**EXERCISE DESCRIPTION**. Every line of the records below that holds the word "toml" belongs in the answer.

[Dataset excerpts]
+--

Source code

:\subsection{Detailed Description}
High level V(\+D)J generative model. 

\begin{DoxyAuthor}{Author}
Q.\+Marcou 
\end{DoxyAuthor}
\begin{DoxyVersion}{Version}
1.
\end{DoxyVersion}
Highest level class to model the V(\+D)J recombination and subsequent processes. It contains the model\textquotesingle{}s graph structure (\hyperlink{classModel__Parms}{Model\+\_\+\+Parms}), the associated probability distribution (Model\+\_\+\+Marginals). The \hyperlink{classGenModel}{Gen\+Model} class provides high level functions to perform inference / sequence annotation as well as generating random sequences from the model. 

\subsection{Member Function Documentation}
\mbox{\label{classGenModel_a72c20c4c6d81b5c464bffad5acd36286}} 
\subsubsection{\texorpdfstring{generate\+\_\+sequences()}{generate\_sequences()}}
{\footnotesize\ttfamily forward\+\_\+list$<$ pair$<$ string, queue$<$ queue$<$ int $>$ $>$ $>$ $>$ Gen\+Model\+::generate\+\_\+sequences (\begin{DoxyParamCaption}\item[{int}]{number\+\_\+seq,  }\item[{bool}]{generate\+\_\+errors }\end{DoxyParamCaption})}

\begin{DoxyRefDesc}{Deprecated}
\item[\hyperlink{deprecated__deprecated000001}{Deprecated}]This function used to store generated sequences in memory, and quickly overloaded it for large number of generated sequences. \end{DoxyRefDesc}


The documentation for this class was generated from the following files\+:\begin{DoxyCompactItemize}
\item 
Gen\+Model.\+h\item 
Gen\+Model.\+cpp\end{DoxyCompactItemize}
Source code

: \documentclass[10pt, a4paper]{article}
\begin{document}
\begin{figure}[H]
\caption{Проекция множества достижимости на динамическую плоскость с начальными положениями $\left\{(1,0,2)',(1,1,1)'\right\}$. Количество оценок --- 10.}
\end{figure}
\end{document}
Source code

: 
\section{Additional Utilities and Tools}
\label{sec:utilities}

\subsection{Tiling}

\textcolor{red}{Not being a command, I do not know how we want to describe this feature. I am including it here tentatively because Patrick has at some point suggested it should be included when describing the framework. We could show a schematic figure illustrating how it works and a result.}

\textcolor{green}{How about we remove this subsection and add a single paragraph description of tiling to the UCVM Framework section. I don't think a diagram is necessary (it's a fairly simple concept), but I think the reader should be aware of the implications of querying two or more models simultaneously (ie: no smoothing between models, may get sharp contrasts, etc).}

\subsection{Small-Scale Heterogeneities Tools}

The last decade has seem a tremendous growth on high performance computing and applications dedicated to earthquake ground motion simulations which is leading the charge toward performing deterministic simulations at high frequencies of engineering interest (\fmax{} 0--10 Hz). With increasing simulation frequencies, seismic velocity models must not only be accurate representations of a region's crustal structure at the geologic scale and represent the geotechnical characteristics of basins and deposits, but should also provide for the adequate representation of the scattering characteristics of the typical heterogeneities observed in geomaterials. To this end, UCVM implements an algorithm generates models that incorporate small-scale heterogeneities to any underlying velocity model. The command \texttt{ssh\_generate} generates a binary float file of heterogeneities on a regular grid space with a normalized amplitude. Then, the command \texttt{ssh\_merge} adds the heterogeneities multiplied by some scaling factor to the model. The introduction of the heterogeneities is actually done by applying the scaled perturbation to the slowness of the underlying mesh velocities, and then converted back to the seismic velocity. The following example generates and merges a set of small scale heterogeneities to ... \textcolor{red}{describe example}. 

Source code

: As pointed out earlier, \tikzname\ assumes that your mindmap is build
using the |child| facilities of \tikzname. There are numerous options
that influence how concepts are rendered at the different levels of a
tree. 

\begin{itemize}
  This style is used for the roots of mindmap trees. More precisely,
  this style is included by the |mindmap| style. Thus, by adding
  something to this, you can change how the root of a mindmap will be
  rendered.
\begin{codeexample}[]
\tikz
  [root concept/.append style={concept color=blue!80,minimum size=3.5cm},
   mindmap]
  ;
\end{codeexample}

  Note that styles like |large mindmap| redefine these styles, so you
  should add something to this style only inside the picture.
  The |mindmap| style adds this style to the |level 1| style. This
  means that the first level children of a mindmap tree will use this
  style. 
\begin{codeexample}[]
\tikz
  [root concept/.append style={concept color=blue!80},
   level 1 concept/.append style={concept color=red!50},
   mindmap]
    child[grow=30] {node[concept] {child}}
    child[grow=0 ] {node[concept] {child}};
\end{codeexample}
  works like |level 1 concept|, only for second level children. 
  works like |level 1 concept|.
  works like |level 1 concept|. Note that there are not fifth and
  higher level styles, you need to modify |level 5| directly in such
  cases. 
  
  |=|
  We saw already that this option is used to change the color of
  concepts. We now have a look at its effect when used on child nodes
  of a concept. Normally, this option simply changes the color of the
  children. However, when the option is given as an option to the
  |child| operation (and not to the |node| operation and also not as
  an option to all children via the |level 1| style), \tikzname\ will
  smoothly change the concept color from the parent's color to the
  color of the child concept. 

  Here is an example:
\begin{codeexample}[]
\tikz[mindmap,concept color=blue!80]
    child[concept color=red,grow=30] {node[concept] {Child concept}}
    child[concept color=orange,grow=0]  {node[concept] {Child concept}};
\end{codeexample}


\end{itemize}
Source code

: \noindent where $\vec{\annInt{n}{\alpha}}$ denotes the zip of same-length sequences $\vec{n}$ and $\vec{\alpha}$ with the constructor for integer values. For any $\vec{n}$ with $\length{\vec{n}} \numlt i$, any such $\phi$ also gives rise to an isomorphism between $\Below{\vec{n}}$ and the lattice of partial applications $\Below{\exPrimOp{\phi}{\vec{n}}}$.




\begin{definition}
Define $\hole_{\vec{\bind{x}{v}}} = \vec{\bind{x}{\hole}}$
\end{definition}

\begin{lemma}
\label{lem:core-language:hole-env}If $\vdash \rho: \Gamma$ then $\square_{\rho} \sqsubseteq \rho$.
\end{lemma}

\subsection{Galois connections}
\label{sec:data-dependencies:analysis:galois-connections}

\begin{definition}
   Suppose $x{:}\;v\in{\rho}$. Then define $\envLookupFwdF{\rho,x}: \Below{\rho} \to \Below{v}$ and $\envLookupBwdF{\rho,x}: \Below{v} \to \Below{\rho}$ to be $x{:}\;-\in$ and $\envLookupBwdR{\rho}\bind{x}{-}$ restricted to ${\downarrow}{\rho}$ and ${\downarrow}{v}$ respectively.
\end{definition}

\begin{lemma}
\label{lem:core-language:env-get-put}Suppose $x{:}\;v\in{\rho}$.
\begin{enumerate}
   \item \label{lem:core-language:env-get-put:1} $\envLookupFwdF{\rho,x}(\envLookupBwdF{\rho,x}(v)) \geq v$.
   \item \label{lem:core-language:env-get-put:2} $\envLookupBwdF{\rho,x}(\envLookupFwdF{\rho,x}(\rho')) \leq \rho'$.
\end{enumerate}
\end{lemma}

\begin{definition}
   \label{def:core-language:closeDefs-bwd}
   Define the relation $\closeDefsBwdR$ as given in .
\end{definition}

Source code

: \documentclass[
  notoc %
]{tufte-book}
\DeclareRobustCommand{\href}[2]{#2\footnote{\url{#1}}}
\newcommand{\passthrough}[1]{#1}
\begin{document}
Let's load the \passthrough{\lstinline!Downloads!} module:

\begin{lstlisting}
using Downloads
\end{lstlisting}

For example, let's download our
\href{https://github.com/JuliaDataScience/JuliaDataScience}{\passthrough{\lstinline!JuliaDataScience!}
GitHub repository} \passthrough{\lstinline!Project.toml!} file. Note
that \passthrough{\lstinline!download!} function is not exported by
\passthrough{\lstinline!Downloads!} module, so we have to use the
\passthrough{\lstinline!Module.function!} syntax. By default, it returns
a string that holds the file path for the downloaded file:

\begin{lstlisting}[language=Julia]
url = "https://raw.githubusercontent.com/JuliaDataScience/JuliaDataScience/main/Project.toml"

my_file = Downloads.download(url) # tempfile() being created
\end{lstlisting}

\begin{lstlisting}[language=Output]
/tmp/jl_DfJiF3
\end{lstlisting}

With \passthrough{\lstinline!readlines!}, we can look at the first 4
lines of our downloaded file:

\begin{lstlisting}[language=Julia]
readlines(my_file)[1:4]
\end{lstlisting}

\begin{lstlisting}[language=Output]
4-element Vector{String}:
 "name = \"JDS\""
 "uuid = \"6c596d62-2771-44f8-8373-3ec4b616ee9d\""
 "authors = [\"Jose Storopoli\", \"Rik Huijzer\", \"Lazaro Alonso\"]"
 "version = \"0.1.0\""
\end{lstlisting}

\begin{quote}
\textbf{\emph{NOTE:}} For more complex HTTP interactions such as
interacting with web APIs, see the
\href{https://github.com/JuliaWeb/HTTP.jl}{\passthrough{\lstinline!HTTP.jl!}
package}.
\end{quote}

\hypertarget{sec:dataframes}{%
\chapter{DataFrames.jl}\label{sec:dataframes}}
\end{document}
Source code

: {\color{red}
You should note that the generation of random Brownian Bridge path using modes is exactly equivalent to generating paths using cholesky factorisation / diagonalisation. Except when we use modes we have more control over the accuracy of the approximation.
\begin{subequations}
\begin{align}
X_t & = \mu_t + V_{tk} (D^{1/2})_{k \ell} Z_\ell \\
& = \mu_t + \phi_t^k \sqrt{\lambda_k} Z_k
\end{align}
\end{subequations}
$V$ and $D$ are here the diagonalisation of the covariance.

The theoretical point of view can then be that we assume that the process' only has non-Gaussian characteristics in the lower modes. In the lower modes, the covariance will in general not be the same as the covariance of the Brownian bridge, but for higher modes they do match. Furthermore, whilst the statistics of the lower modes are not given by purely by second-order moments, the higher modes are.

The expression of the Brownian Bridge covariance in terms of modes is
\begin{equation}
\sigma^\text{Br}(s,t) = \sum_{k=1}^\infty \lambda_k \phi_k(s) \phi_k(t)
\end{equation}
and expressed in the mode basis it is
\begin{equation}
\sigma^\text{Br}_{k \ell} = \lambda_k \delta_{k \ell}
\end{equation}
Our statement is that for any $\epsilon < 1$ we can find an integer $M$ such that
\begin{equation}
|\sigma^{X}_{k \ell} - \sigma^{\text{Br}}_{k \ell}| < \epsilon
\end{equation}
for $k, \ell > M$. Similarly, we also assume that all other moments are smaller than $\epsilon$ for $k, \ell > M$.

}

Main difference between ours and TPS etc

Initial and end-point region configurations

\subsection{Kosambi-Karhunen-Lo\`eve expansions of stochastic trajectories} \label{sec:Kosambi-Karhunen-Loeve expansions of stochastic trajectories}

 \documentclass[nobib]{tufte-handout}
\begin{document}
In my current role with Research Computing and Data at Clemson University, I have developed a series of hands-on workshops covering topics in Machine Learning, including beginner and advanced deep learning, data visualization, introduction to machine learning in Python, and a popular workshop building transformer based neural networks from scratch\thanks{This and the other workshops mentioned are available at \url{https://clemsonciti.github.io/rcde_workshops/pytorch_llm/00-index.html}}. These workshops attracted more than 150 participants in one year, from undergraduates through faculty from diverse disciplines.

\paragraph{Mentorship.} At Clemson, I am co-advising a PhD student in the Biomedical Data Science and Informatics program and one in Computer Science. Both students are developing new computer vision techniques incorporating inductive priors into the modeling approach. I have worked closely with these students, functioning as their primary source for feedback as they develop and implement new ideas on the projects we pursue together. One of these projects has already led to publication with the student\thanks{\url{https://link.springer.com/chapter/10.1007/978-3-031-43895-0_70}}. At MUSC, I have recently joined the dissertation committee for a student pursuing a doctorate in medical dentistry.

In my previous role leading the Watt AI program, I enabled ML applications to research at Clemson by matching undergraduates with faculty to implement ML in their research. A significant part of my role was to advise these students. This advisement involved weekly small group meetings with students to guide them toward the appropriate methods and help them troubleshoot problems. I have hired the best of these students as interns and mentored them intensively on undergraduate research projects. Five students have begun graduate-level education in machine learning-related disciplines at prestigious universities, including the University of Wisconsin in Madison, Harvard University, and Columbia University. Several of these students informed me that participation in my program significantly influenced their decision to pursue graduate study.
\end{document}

+--

**SOLUTION BELOW**.
GitHub repository} \passthrough{\lstinline!Project.toml!} file. Note
url = "https://raw.githubusercontent.com/JuliaDataScience/JuliaDataScience/main/Project.toml"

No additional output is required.